The gut and brain connect through the nervous system, impacting your mood; if your gut isn’t happy, you are not happy. Gastrointestinal conditions like poor digestion, acid reflux, or bloat are indicators of ill health. They can also be a symptom of anxiety or depression.
8. Learn to Adapt
To adjust means receptiveness to life’s challenges instead of resisting them. The extra we can absorb the shock of life, the easier we flow through life. Life is inevitably going to bring intense weather, so if you can learn to bend and not break, you’re mastering the skill of resilience.

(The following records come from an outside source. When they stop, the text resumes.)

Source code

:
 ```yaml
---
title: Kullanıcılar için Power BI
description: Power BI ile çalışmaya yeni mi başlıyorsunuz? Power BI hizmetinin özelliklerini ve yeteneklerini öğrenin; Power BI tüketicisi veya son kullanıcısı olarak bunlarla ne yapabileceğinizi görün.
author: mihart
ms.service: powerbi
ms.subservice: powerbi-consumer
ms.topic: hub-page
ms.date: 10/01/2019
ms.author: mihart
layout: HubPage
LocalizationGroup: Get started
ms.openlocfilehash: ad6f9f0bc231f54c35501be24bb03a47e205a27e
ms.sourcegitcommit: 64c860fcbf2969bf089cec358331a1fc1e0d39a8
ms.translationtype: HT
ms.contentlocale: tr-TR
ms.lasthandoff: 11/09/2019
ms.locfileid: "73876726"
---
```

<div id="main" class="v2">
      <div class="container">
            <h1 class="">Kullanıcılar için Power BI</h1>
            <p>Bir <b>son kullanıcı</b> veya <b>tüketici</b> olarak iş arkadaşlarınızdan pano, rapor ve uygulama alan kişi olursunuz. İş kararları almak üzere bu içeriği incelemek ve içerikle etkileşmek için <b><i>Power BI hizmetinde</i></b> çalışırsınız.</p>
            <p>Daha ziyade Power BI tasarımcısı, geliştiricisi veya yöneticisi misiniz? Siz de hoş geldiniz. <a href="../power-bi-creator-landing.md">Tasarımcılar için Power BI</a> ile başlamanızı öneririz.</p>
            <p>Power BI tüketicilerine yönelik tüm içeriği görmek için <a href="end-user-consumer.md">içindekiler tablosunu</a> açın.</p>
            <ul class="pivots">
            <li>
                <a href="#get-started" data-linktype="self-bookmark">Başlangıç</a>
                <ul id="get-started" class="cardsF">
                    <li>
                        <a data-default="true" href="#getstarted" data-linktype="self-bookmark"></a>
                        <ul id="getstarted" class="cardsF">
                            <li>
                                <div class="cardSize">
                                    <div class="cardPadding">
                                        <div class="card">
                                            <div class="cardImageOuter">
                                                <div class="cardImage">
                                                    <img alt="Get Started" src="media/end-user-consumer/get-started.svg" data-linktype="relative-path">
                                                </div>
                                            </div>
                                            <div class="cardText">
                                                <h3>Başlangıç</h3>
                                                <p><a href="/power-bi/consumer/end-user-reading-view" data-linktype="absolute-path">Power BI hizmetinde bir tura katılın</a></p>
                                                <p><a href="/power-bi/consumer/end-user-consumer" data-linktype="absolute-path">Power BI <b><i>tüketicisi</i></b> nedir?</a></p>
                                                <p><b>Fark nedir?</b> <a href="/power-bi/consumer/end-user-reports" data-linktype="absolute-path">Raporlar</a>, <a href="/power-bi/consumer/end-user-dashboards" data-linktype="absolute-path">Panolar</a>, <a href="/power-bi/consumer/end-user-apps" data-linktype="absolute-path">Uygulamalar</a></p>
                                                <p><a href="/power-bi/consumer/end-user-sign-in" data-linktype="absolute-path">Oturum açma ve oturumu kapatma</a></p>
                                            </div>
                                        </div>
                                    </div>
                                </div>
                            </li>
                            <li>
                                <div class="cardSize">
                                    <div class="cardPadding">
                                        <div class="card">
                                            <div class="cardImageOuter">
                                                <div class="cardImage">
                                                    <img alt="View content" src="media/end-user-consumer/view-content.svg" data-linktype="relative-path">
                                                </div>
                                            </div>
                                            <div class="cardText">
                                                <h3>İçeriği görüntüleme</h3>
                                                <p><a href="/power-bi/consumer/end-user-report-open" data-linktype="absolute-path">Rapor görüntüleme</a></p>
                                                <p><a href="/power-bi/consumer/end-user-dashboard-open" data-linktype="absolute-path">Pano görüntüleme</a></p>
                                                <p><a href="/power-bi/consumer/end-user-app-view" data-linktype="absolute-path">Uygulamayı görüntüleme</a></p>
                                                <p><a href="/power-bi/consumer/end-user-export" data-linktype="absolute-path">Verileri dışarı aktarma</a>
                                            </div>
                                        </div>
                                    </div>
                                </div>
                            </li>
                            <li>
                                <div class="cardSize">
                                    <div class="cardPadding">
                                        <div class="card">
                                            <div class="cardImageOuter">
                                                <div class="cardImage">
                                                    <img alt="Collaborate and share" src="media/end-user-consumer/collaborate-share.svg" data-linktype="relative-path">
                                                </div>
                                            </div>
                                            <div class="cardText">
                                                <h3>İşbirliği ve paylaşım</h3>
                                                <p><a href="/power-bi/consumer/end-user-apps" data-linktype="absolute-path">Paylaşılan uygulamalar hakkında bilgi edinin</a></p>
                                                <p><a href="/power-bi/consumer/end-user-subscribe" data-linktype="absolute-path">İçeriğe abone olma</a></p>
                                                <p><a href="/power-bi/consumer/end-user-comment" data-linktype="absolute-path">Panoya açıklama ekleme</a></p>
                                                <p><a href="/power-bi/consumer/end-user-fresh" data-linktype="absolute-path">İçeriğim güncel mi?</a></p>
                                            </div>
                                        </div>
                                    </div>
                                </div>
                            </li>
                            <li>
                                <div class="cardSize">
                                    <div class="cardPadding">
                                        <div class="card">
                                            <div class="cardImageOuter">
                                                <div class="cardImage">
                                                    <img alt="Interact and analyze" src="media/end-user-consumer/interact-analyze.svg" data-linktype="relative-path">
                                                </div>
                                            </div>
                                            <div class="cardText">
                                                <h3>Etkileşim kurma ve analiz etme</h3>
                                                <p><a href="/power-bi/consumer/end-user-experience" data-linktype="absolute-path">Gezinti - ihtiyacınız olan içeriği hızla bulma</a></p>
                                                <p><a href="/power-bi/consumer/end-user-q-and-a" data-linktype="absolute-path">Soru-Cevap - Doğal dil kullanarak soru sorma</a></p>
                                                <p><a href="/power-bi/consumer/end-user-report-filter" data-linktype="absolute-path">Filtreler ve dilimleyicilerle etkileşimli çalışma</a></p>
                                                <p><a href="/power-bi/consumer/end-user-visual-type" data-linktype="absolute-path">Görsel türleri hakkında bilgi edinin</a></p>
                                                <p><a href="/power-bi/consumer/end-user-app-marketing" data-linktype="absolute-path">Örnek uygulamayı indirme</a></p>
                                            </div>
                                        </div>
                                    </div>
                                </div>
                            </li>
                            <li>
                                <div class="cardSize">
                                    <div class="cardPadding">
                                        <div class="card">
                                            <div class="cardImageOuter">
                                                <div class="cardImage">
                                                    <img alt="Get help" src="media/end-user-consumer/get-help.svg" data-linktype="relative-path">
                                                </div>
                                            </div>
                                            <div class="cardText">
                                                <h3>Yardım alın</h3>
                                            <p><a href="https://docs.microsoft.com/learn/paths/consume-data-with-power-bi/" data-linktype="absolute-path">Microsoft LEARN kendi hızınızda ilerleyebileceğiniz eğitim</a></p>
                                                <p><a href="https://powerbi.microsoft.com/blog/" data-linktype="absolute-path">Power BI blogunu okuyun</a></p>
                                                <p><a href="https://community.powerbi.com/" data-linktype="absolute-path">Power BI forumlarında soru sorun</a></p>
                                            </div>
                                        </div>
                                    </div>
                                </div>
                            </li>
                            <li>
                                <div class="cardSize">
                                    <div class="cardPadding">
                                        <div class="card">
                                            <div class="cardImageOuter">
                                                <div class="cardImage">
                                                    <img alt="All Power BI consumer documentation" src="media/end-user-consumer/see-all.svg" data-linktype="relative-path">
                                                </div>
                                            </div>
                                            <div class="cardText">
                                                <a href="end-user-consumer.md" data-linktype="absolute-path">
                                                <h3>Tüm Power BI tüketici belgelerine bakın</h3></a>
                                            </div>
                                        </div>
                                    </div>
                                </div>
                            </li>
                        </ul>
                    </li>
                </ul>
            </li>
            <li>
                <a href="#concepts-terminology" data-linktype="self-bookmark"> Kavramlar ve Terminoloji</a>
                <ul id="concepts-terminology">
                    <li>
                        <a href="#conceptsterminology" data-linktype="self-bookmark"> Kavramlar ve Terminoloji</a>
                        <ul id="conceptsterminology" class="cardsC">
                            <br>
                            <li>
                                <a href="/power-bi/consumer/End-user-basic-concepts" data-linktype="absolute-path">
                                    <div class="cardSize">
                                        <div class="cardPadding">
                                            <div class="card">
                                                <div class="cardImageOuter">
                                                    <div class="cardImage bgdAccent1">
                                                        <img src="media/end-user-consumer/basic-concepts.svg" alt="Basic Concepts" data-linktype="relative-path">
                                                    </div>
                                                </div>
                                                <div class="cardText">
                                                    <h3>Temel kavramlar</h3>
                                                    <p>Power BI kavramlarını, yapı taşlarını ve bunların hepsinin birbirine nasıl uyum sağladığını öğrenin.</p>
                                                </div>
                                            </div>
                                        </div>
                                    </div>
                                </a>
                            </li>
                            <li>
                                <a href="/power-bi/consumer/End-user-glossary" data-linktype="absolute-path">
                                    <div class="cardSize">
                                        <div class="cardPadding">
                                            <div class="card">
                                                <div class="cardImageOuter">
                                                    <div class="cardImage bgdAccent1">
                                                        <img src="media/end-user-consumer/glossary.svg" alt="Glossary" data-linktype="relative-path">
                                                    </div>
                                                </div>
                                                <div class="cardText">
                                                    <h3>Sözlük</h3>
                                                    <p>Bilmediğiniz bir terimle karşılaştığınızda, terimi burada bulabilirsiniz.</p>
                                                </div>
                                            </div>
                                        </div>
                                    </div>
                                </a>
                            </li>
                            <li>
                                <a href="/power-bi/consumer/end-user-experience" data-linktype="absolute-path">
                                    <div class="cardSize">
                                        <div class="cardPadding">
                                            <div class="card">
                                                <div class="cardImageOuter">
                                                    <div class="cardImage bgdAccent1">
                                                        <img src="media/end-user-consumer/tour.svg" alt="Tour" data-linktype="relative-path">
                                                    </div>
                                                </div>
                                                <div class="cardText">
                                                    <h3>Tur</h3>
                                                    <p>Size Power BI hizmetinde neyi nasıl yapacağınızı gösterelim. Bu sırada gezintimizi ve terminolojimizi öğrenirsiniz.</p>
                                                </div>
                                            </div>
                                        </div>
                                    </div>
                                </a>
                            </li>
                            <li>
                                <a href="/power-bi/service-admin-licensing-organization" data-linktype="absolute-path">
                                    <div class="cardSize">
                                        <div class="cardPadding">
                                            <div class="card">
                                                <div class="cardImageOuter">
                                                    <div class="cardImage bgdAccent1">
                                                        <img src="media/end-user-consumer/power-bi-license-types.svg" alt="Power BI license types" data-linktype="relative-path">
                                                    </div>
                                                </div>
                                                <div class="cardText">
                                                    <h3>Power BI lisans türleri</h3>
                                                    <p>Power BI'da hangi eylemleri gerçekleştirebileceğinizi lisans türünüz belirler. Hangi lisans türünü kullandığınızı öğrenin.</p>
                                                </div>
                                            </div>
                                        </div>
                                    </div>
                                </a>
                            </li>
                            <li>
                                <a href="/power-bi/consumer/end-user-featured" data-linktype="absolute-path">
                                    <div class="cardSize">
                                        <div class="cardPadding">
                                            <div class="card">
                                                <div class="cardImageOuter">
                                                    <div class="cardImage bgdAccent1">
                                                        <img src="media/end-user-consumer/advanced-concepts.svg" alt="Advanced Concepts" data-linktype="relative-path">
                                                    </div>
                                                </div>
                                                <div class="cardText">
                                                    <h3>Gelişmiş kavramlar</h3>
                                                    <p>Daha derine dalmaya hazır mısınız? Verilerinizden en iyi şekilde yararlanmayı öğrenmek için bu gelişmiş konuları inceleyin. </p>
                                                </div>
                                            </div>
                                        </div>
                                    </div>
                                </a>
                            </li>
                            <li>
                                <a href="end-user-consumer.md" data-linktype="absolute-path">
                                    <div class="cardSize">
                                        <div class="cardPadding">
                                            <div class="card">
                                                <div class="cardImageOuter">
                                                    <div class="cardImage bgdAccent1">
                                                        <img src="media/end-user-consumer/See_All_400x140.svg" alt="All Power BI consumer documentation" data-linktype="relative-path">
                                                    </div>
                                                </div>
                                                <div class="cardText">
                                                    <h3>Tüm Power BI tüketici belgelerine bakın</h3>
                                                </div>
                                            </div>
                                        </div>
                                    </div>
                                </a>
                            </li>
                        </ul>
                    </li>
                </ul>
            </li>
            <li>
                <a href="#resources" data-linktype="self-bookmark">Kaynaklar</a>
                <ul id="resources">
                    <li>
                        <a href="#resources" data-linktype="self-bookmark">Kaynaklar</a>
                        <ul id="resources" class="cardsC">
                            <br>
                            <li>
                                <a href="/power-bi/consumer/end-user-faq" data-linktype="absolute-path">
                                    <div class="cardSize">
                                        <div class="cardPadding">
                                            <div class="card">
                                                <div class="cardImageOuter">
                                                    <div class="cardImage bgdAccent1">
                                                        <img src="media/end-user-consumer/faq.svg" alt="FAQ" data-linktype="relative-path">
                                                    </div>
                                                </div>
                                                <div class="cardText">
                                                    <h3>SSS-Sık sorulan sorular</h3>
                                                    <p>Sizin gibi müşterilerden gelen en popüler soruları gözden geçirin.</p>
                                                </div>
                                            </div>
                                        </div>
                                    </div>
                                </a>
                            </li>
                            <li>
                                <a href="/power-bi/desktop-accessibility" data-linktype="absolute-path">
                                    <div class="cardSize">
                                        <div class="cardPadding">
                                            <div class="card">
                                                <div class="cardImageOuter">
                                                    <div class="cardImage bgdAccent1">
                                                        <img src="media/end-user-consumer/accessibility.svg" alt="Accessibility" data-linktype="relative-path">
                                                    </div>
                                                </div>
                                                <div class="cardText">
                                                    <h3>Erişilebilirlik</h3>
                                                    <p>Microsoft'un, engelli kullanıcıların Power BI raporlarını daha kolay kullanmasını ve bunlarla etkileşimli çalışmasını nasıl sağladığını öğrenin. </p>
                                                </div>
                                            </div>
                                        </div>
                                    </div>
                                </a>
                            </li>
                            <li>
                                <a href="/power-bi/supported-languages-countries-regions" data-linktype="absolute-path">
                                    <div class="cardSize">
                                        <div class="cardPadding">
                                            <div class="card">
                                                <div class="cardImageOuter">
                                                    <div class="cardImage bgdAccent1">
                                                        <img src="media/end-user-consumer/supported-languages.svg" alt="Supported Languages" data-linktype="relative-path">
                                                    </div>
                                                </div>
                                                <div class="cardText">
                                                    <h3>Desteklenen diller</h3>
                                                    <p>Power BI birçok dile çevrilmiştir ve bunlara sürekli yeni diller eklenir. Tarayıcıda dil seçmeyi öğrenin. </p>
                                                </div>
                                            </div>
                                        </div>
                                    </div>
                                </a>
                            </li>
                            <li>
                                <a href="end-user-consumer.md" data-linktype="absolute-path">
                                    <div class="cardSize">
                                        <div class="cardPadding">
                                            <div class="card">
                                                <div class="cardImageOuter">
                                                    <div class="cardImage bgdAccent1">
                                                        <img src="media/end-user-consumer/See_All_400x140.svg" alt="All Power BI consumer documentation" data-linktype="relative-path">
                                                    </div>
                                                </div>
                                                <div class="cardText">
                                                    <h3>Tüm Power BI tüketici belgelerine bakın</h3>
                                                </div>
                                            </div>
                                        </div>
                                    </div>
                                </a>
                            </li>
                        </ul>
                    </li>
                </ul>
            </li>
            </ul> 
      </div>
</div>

Much of our anxiety comes from fighting the realities we face and trying to control outcomes. Don’t feel like you have to be happy with everything that happens. Try embracing the belief that no matter how things turn out, it will be okay. Becoming comfortable with outcomes regardless of the consequence is the definition of peace of mind.
9. Forgive and Forget
Many people feel they can never excuse, let alone forget a transgression. Forgiveness is challenging, but it’s an essential part of wellbeing.
When we hold grudges and feel bitter, we are harming ourselves, not the other person. Healing and learning to release the pain are relieving and offer a great sense of freedom. Many of us don’t even realize how many negative thoughts and feelings we harbor. So, ask yourself if there is anywhere in your life you need to let go of the pain you’ve been storing.
10. Be Yourself
There is nothing more painful to the psyche and body than not feeling like you can be yourself. Sometimes, it just doesn’t feel safe or you may not like yourself. Self-acceptance is a remedy for poor mental health, and living in alignment with your true nature is an essential ingredient for happiness.
Becoming comfortable with who you are may require some psychotherapy or personal self-reflection. But the closer you become to your authenticity and the more you learn to love yourself, the better you’ll feel inside and out.